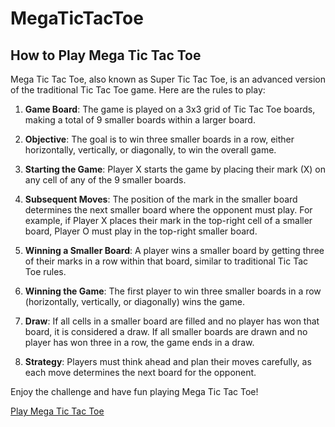 # MegaTicTacToe

## How to Play Mega Tic Tac Toe

Mega Tic Tac Toe, also known as Super Tic Tac Toe, is an advanced version of the traditional Tic Tac Toe game. Here are the rules to play:

1. **Game Board**: The game is played on a 3x3 grid of Tic Tac Toe boards, making a total of 9 smaller boards within a larger board.

2. **Objective**: The goal is to win three smaller boards in a row, either horizontally, vertically, or diagonally, to win the overall game.

3. **Starting the Game**: Player X starts the game by placing their mark (X) on any cell of any of the 9 smaller boards.

4. **Subsequent Moves**: The position of the mark in the smaller board determines the next smaller board where the opponent must play. For example, if Player X places their mark in the top-right cell of a smaller board, Player O must play in the top-right smaller board.

5. **Winning a Smaller Board**: A player wins a smaller board by getting three of their marks in a row within that board, similar to traditional Tic Tac Toe rules.

6. **Winning the Game**: The first player to win three smaller boards in a row (horizontally, vertically, or diagonally) wins the game.

7. **Draw**: If all cells in a smaller board are filled and no player has won that board, it is considered a draw. If all smaller boards are drawn and no player has won three in a row, the game ends in a draw.

8. **Strategy**: Players must think ahead and plan their moves carefully, as each move determines the next board for the opponent.

Enjoy the challenge and have fun playing Mega Tic Tac Toe!

[Play Mega Tic Tac Toe](https://xhram.github.io/MegaTicTacToe/)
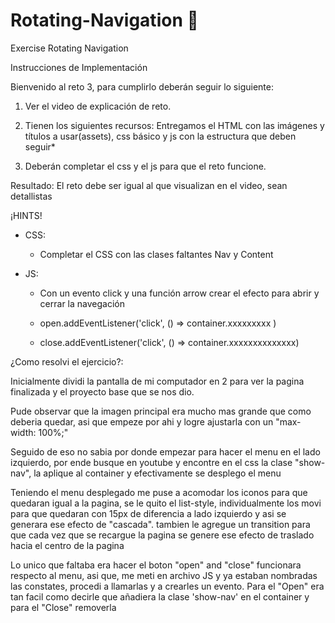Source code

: # Rotating-Navigation 🐶
Exercise Rotating Navigation

Instrucciones de Implementación

Bienvenido al reto 3, para cumplirlo deberán seguir lo siguiente:

1. Ver el video de explicación de reto.

2. Tienen los siguientes recursos: Entregamos el HTML con las imágenes y títulos a usar(assets), css básico y js con la estructura que deben seguir*

3. Deberán completar el css y el js para que el reto funcione.

Resultado: El reto debe ser igual al que visualizan en el video, sean detallistas

¡HINTS!

* CSS:

  * Completar el CSS con las clases faltantes Nav y Content

* JS:

  * Con un evento click y una función arrow crear el efecto para abrir y cerrar la navegación

  * open.addEventListener('click', () => container.xxxxxxxxx )

  * close.addEventListener('click', () => container.xxxxxxxxxxxxxx)


¿Como resolvi el ejercicio?:

Inicialmente dividi la pantalla de mi computador en 2 para ver la pagina finalizada y el proyecto base que se nos dio.

Pude observar que la imagen principal era mucho mas grande que como deberia quedar, asi que empeze por ahi y logre ajustarla con un "max-width: 100%;"

Seguido de eso no sabia por donde empezar para hacer el menu en el lado izquierdo, por ende busque en youtube y encontre en el css la clase "show-nav", la aplique al container y efectivamente se desplego el menu

Teniendo el menu desplegado me puse a acomodar los iconos para que quedaran igual a la pagina, se le quito el list-style, individualmente los movi para que quedaran con 15px de diferencia a lado izquierdo y asi se generara ese efecto de "cascada". tambien le agregue un transition para que cada vez que se recargue la pagina se genere ese efecto de traslado hacia el centro de la pagina

Lo unico que faltaba era hacer el boton "open" and "close" funcionara respecto al menu, asi que, me meti en archivo JS y ya estaban nombradas las constates, procedi a llamarlas y a crearles un evento. Para el "Open" era tan facil como decirle que añadiera la clase 'show-nav' en el container y para el "Close" removerla
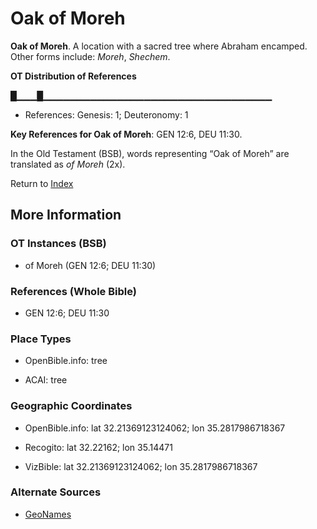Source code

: # Oak of Moreh
**Oak of Moreh**. 
A location with a sacred tree where Abraham encamped. 
Other forms include: 
*Moreh*, *Shechem*. 


**OT Distribution of References**

█▁▁▁█▁▁▁▁▁▁▁▁▁▁▁▁▁▁▁▁▁▁▁▁▁▁▁▁▁▁▁▁▁▁▁▁▁▁
* References: Genesis: 1; Deuteronomy: 1



**Key References for Oak of Moreh**: 
GEN 12:6, DEU 11:30. 


In the Old Testament (BSB), words representing “Oak of Moreh” are translated as 
*of Moreh* (2x). 




Return to [Index](00-Index.md)

## More Information

### OT Instances (BSB)

* of Moreh (GEN 12:6; DEU 11:30)



### References (Whole Bible)

* GEN 12:6; DEU 11:30


### Place Types

* OpenBible.info: tree

* ACAI: tree



### Geographic Coordinates

* OpenBible.info: lat 32.21369123124062; lon 35.2817986718367

* Recogito: lat 32.22162; lon 35.14471

* VizBible: lat 32.21369123124062; lon 35.2817986718367



### Alternate Sources

* [GeoNames](http://sws.geonames.org/283366)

*-*-*

To do:
Excluding the pictures, reproduce every entry exactly as given.

Expected answer:
 # MegaTicTacToe

## How to Play Mega Tic Tac Toe

Mega Tic Tac Toe, also known as Super Tic Tac Toe, is an advanced version of the traditional Tic Tac Toe game. Here are the rules to play:

1. **Game Board**: The game is played on a 3x3 grid of Tic Tac Toe boards, making a total of 9 smaller boards within a larger board.

2. **Objective**: The goal is to win three smaller boards in a row, either horizontally, vertically, or diagonally, to win the overall game.

3. **Starting the Game**: Player X starts the game by placing their mark (X) on any cell of any of the 9 smaller boards.

4. **Subsequent Moves**: The position of the mark in the smaller board determines the next smaller board where the opponent must play. For example, if Player X places their mark in the top-right cell of a smaller board, Player O must play in the top-right smaller board.

5. **Winning a Smaller Board**: A player wins a smaller board by getting three of their marks in a row within that board, similar to traditional Tic Tac Toe rules.

6. **Winning the Game**: The first player to win three smaller boards in a row (horizontally, vertically, or diagonally) wins the game.

7. **Draw**: If all cells in a smaller board are filled and no player has won that board, it is considered a draw. If all smaller boards are drawn and no player has won three in a row, the game ends in a draw.

8. **Strategy**: Players must think ahead and plan their moves carefully, as each move determines the next board for the opponent.

Enjoy the challenge and have fun playing Mega Tic Tac Toe!

[Play Mega Tic Tac Toe](https://xhram.github.io/MegaTicTacToe/)
Source code

: # Rotating-Navigation 🐶
Exercise Rotating Navigation

Instrucciones de Implementación

Bienvenido al reto 3, para cumplirlo deberán seguir lo siguiente:

1. Ver el video de explicación de reto.

2. Tienen los siguientes recursos: Entregamos el HTML con las imágenes y títulos a usar(assets), css básico y js con la estructura que deben seguir*

3. Deberán completar el css y el js para que el reto funcione.

Resultado: El reto debe ser igual al que visualizan en el video, sean detallistas

¡HINTS!

* CSS:

  * Completar el CSS con las clases faltantes Nav y Content

* JS:

  * Con un evento click y una función arrow crear el efecto para abrir y cerrar la navegación

  * open.addEventListener('click', () => container.xxxxxxxxx )

  * close.addEventListener('click', () => container.xxxxxxxxxxxxxx)


¿Como resolvi el ejercicio?:

Inicialmente dividi la pantalla de mi computador en 2 para ver la pagina finalizada y el proyecto base que se nos dio.

Pude observar que la imagen principal era mucho mas grande que como deberia quedar, asi que empeze por ahi y logre ajustarla con un "max-width: 100%;"

Seguido de eso no sabia por donde empezar para hacer el menu en el lado izquierdo, por ende busque en youtube y encontre en el css la clase "show-nav", la aplique al container y efectivamente se desplego el menu

Teniendo el menu desplegado me puse a acomodar los iconos para que quedaran igual a la pagina, se le quito el list-style, individualmente los movi para que quedaran con 15px de diferencia a lado izquierdo y asi se generara ese efecto de "cascada". tambien le agregue un transition para que cada vez que se recargue la pagina se genere ese efecto de traslado hacia el centro de la pagina

Lo unico que faltaba era hacer el boton "open" and "close" funcionara respecto al menu, asi que, me meti en archivo JS y ya estaban nombradas las constates, procedi a llamarlas y a crearles un evento. Para el "Open" era tan facil como decirle que añadiera la clase 'show-nav' en el container y para el "Close" removerla
Source code

: # Oak of Moreh
**Oak of Moreh**. 
A location with a sacred tree where Abraham encamped. 
Other forms include: 
*Moreh*, *Shechem*. 


**OT Distribution of References**

█▁▁▁█▁▁▁▁▁▁▁▁▁▁▁▁▁▁▁▁▁▁▁▁▁▁▁▁▁▁▁▁▁▁▁▁▁▁
* References: Genesis: 1; Deuteronomy: 1



**Key References for Oak of Moreh**: 
GEN 12:6, DEU 11:30. 


In the Old Testament (BSB), words representing “Oak of Moreh” are translated as 
*of Moreh* (2x). 




Return to [Index](00-Index.md)

## More Information

### OT Instances (BSB)

* of Moreh (GEN 12:6; DEU 11:30)



### References (Whole Bible)

* GEN 12:6; DEU 11:30


### Place Types

* OpenBible.info: tree

* ACAI: tree



### Geographic Coordinates

* OpenBible.info: lat 32.21369123124062; lon 35.2817986718367

* Recogito: lat 32.22162; lon 35.14471

* VizBible: lat 32.21369123124062; lon 35.2817986718367



### Alternate Sources

* [GeoNames](http://sws.geonames.org/283366)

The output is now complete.